__Available data__.
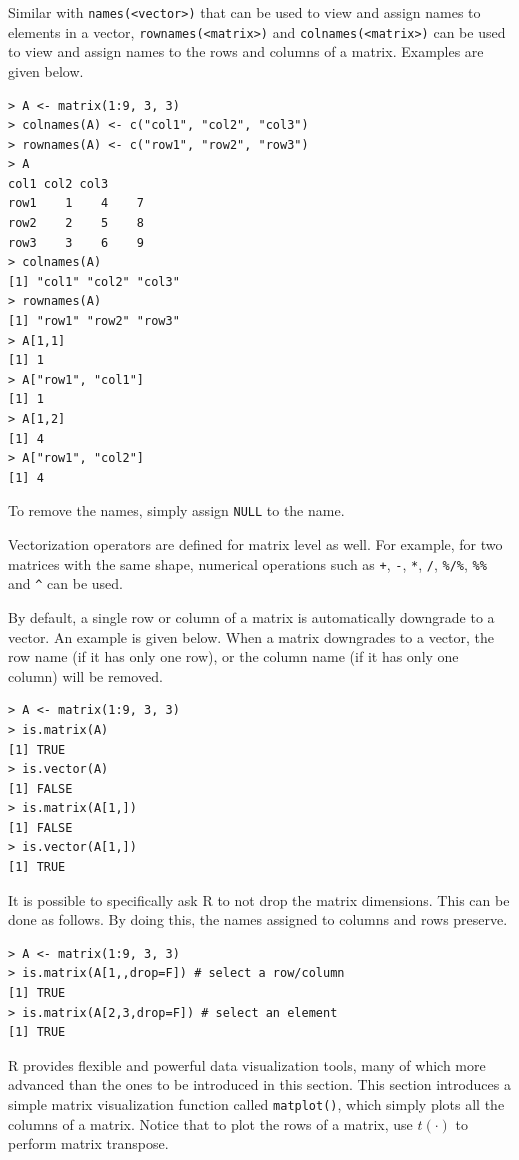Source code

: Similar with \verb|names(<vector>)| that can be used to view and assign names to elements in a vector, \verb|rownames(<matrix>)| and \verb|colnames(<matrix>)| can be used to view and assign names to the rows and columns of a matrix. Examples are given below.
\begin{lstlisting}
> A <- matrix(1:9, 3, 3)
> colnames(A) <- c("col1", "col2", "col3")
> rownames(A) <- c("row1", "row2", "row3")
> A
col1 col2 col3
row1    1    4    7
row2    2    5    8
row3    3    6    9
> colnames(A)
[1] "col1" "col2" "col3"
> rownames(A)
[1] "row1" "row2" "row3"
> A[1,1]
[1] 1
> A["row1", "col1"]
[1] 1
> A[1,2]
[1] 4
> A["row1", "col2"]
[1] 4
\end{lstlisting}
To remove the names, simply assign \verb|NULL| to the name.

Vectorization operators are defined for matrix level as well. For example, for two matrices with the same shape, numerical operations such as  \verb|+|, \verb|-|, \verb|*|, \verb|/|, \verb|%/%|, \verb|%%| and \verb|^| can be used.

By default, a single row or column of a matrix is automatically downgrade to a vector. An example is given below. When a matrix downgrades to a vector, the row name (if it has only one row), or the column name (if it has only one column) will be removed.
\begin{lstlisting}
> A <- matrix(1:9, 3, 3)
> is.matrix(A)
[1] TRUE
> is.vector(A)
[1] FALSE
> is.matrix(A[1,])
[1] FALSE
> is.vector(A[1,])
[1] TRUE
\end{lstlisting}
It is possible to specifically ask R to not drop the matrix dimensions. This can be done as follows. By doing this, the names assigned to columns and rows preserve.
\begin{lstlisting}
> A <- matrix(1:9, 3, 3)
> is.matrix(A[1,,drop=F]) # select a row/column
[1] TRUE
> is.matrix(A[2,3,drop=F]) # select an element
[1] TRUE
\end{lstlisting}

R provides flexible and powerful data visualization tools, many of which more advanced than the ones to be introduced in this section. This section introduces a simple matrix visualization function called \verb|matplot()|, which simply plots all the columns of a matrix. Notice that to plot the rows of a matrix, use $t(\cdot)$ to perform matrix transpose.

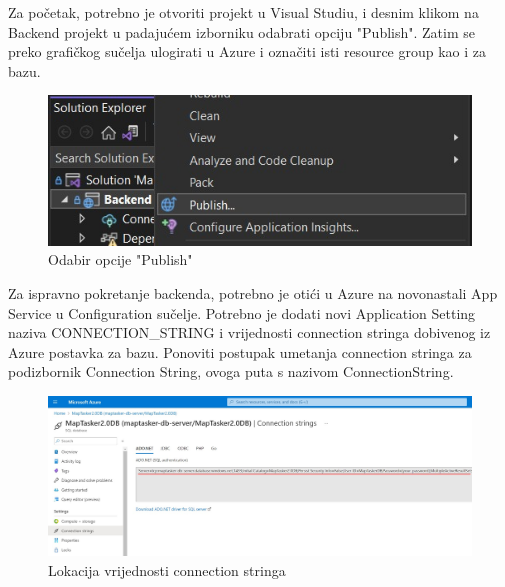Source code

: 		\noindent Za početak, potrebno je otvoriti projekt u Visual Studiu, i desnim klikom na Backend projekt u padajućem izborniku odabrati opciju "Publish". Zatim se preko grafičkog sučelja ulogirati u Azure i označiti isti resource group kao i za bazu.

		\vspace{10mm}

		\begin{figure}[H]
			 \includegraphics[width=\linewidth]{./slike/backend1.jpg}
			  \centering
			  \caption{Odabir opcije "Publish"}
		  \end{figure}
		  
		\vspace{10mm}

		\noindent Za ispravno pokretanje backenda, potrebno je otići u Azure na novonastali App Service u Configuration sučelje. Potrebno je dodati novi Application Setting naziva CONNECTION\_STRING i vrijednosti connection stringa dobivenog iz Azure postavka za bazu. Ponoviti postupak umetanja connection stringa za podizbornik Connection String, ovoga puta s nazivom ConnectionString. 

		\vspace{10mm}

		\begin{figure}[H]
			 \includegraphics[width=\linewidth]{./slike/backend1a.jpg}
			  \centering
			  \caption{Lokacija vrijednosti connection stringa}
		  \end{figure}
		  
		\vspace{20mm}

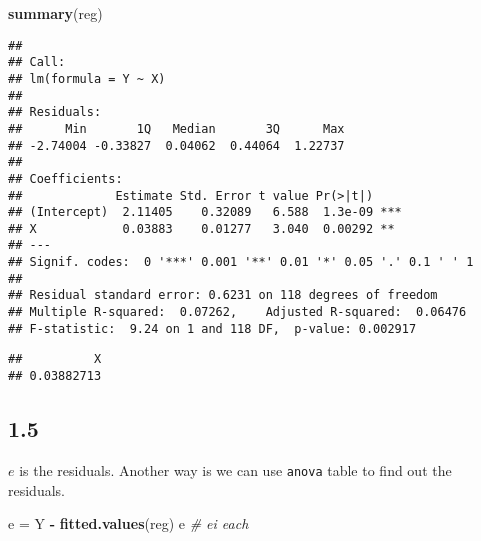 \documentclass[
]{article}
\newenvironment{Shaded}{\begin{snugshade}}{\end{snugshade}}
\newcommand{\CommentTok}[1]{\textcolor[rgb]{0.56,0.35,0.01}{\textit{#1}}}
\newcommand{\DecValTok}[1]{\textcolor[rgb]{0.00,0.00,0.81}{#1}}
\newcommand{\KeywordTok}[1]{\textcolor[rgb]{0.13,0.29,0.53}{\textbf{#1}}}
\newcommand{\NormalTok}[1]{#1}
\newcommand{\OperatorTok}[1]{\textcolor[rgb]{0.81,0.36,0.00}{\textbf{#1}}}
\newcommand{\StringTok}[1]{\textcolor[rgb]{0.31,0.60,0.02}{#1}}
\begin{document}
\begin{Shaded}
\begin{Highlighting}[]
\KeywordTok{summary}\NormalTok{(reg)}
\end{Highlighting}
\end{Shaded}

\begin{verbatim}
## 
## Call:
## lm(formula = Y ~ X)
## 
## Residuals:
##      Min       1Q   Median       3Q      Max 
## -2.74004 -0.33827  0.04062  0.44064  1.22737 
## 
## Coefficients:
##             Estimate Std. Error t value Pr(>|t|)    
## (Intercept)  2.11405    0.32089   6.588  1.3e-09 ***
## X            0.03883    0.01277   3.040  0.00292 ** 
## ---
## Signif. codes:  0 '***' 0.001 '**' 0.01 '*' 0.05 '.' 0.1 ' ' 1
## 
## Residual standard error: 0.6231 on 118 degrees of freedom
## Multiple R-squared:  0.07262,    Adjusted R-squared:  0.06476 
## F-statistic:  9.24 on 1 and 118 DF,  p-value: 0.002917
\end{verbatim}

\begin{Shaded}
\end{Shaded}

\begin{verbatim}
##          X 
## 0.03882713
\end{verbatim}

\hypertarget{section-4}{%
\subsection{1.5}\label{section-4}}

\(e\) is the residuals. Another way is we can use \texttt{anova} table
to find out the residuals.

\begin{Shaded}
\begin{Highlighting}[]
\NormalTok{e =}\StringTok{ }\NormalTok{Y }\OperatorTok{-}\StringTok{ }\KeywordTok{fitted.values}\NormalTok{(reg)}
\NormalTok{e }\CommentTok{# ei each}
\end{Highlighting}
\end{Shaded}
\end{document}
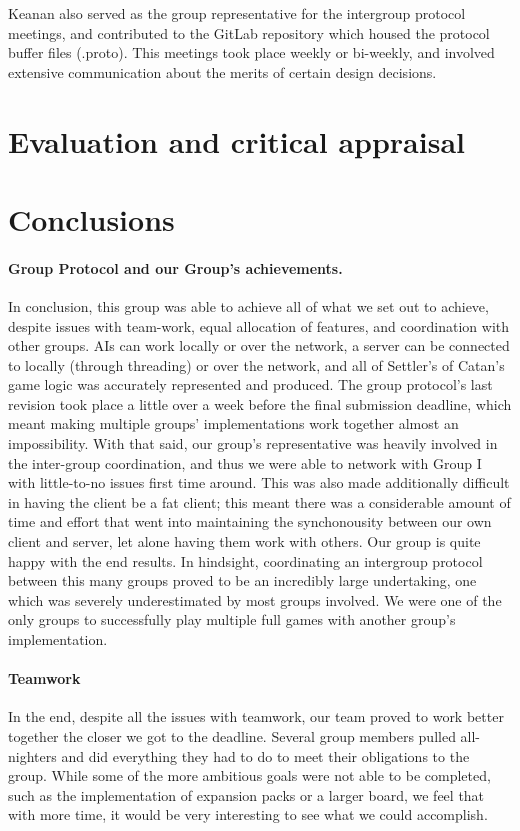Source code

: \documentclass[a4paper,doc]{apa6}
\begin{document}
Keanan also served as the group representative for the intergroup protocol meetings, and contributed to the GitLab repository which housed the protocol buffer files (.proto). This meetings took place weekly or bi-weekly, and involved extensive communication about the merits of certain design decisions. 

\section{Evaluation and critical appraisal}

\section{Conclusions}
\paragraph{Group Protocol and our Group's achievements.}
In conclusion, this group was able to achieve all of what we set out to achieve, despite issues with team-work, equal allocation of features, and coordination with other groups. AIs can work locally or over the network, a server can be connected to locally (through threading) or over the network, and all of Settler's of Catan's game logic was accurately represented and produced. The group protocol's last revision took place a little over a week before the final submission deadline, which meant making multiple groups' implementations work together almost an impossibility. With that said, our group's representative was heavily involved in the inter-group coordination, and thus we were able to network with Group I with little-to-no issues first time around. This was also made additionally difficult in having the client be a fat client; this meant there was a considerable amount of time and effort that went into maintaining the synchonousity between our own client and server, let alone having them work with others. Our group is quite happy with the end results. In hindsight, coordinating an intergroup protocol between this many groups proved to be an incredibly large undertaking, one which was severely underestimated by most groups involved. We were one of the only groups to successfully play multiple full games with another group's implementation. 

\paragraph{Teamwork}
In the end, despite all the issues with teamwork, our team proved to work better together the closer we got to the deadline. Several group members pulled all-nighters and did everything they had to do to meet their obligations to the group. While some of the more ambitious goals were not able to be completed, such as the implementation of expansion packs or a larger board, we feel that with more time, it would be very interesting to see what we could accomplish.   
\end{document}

__What the exercise asks__. Looking at the material above, state the number of lines holding the word "OperatorTok", and only that number.

__Answer__. 2